The New York Times’ obituary of playwright Terrence McNally who died in late-March from COVID-19, recalled his many accomplishments, including multiple Tony awards and his ability to expand theater audiences’ horizons through his depictions of gay life. McNally was the creator of Corpus Christi, though, in a separate remembrance of the playwright in Commonweal, Paul Baumann notes this controversial gay play was curiously absent from the Times’ recounting of McNally’s works.
In that play, McNally presents a “Jesus-like character and his disciples as a sexually active group of contemporary gay men,” in the playwright’s hometown of Corpus Christi, Texas. Baumann thinks the Times was wrong to omit Corpus Christi from their obituary, just as he believes the play fell short of capturing the true essence of the gospel message. Baumann writes:
“There is nothing magically divinizing about sex, although this is what the secular culture seems to believe with a kind of fundamentalist’s certitude. Nor does sex necessarily widen or deepen one’s own humanity or regard for others. That is a fact on which the New Testament is entirely reliable. The playwright’s thoroughly eroticized idealization of his Christ figure—and, in fact, of human nature itself—is actually a narrowing of human possibility. It has little or nothing to do with Christian belief…Christianity has in fact placed the dignity and value of every human life, not sexual fulfillment, at the center of its and our concerns. If you wrestle honestly with the demands as well as the possible errors of traditional Christian sexual morality, you cannot ignore the place of sexual renunciation in the life and teachings of Jesus. Silence on that score is like failing to mention Corpus Christi in an otherwise duly laudatory tribute to Terrence McNally’s life and work.”

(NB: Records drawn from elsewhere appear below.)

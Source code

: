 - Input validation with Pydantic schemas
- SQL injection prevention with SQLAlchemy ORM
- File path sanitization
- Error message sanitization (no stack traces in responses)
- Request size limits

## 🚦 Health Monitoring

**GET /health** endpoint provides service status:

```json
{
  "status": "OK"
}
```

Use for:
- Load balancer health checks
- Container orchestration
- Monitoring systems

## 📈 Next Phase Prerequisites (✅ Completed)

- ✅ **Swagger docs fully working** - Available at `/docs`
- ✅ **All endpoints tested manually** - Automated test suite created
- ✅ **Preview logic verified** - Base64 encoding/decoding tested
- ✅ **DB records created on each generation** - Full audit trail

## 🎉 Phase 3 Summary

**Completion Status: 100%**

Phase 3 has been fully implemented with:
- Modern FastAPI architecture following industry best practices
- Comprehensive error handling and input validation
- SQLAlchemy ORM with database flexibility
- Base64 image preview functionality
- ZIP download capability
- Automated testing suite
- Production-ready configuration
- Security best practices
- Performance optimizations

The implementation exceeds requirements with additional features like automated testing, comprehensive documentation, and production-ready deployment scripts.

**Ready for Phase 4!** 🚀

When Corpus Christi first hit the stage in 1998, it was met with outrage from religious groups, including the Catholic League for Religious and Civil Rights, which decried it as blasphemous. Wide scale boycotts and protests occurred, including threats of violence which caused the temporary cancellation of the show. In his original Commonweal review of the show, Baumann describes the experience of entering the theater through a metal detector. He felt the play was not so much a scandal, but a letdown as a piece of theater. He remembers, “One can sympathize with his indignant depictions of macho culture, but not with the caricature of Catholic life.” In his remembrance of the playwright, Baumann writes:
“The satirical skits dramatizing Joshua’s [the Jesus character] coming of age, with their stock impersonations of sadistic nuns and sexually conflicted priests, are trite and old hat…Abuse meekly endured, love wanly extended to all, exhaust Joshua’s spiritual vocabulary.”
The Times describes McNally’s entire dramatic output as being able to illustrate “the same arc that many gay men were experiencing in their lives over the same period, from the closet to rebellion, and from disaster to marriage and parenting….His gay stories never came across as a narrowing of theater’s human focus but as an expansion of it, and by inviting everyone into them he helped solidify the social change he was describing.”

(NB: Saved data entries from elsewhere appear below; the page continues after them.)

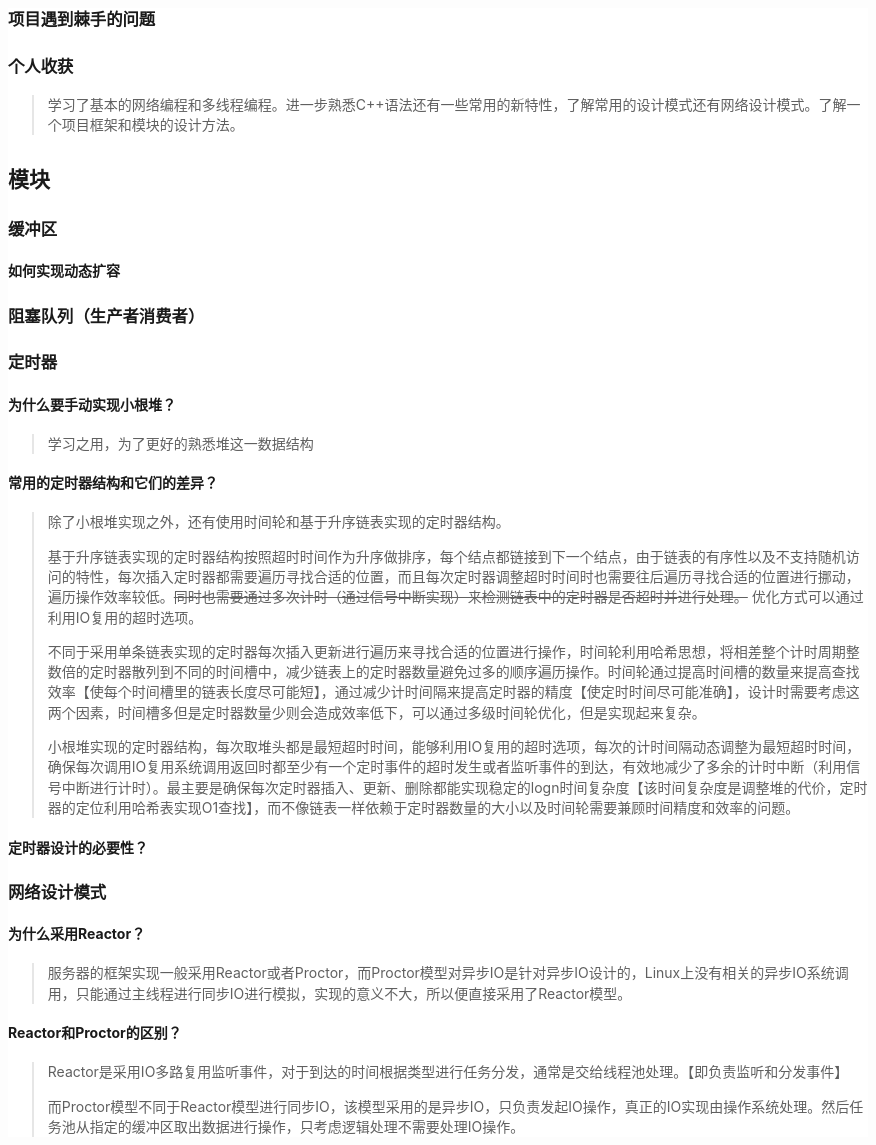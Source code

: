 ### 项目遇到棘手的问题

### 个人收获

> 学习了基本的网络编程和多线程编程。进一步熟悉C++语法还有一些常用的新特性，了解常用的设计模式还有网络设计模式。了解一个项目框架和模块的设计方法。

## 模块

### 缓冲区

#### 如何实现动态扩容

### 阻塞队列（生产者消费者）

### 定时器

#### 为什么要手动实现小根堆？

> 学习之用，为了更好的熟悉堆这一数据结构

#### 常用的定时器结构和它们的差异？

> 除了小根堆实现之外，还有使用时间轮和基于升序链表实现的定时器结构。
>
> 基于升序链表实现的定时器结构按照超时时间作为升序做排序，每个结点都链接到下一个结点，由于链表的有序性以及不支持随机访问的特性，每次插入定时器都需要遍历寻找合适的位置，而且每次定时器调整超时时间时也需要往后遍历寻找合适的位置进行挪动，遍历操作效率较低。~~同时也需要通过多次计时（通过信号中断实现）来检测链表中的定时器是否超时并进行处理。~~ 优化方式可以通过利用IO复用的超时选项。
>
> 不同于采用单条链表实现的定时器每次插入更新进行遍历来寻找合适的位置进行操作，时间轮利用哈希思想，将相差整个计时周期整数倍的定时器散列到不同的时间槽中，减少链表上的定时器数量避免过多的顺序遍历操作。时间轮通过提高时间槽的数量来提高查找效率【使每个时间槽里的链表长度尽可能短】，通过减少计时间隔来提高定时器的精度【使定时时间尽可能准确】，设计时需要考虑这两个因素，时间槽多但是定时器数量少则会造成效率低下，可以通过多级时间轮优化，但是实现起来复杂。
>
> 小根堆实现的定时器结构，每次取堆头都是最短超时时间，能够利用IO复用的超时选项，每次的计时间隔动态调整为最短超时时间，确保每次调用IO复用系统调用返回时都至少有一个定时事件的超时发生或者监听事件的到达，有效地减少了多余的计时中断（利用信号中断进行计时）。最主要是确保每次定时器插入、更新、删除都能实现稳定的logn时间复杂度【该时间复杂度是调整堆的代价，定时器的定位利用哈希表实现O1查找】，而不像链表一样依赖于定时器数量的大小以及时间轮需要兼顾时间精度和效率的问题。

#### 定时器设计的必要性？

> 

### 网络设计模式

#### 为什么采用Reactor？

> 服务器的框架实现一般采用Reactor或者Proctor，而Proctor模型对异步IO是针对异步IO设计的，Linux上没有相关的异步IO系统调用，只能通过主线程进行同步IO进行模拟，实现的意义不大，所以便直接采用了Reactor模型。

#### Reactor和Proctor的区别？

> Reactor是采用IO多路复用监听事件，对于到达的时间根据类型进行任务分发，通常是交给线程池处理。【即负责监听和分发事件】
>
> 而Proctor模型不同于Reactor模型进行同步IO，该模型采用的是异步IO，只负责发起IO操作，真正的IO实现由操作系统处理。然后任务池从指定的缓冲区取出数据进行操作，只考虑逻辑处理不需要处理IO操作。
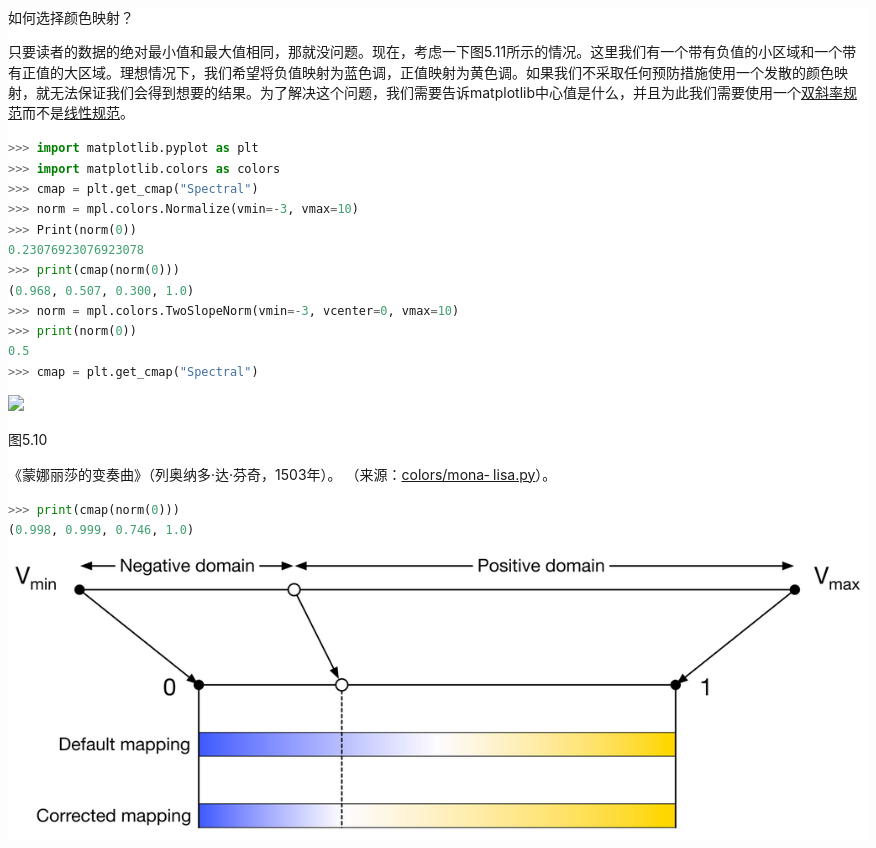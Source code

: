 如何选择颜色映射？



只要读者的数据的绝对最小值和最大值相同，那就没问题。现在，考虑一下图5.11所示的情况。这里我们有一个带有负值的小区域和一个带有正值的大区域。理想情况下，我们希望将负值映射为蓝色调，正值映射为黄色调。如果我们不采取任何预防措施使用一个发散的颜色映射，就无法保证我们会得到想要的结果。为了解决这个问题，我们需要告诉matplotlib中心值是什么，并且为此我们需要使用一个[双斜率规范](https://matplotlib.org/stable/api/_as_gen/matplotlib.colors.TwoSlopeNorm.html#matplotlib.colors.TwoSlopeNorm)而不是[线性规范](https://matplotlib.org/stable/tutorials/colors/colormapnorms.html)。

```python
>>> import matplotlib.pyplot as plt
>>> import matplotlib.colors as colors
>>> cmap = plt.get_cmap("Spectral")
>>> norm = mpl.colors.Normalize(vmin=-3, vmax=10)
>>> Print(norm(0))
0.23076923076923078
>>> print(cmap(norm(0)))
(0.968, 0.507, 0.300, 1.0)
>>> norm = mpl.colors.TwoSlopeNorm(vmin=-3, vcenter=0, vmax=10)
>>> print(norm(0))
0.5
>>> cmap = plt.get_cmap("Spectral")

```





<img src="../图片/colors/mona-lisa.svg" style="zoom:100%;" />

图5.10

《蒙娜丽莎的变奏曲》（列奥纳多·达·芬奇，1503年）。 （来源：[colors/mona‐ lisa.py](https://github.com/rougier/scientific-visualization-book/blob/master/code/colors/mona-lisa.py)）。



```python
>>> print(cmap(norm(0)))
(0.998, 0.999, 0.746, 1.0)
```



<img src="../图片/colors/colormap-transform.svg" style="zoom:100%;" />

McNally’s words and stories were wide-reaching and set the tone for new understanding and representation in the theater. His death at 81 to COVID-19 is a great loss for his loved ones, including husband Tom Kirdahy, and his millions of fans, including Catholics and the LGBTQ community. In 2019, he received a Tony award for lifetime achievement, and the impact of his shows—Corpus Christi included—will surely live on for audiences everywhere.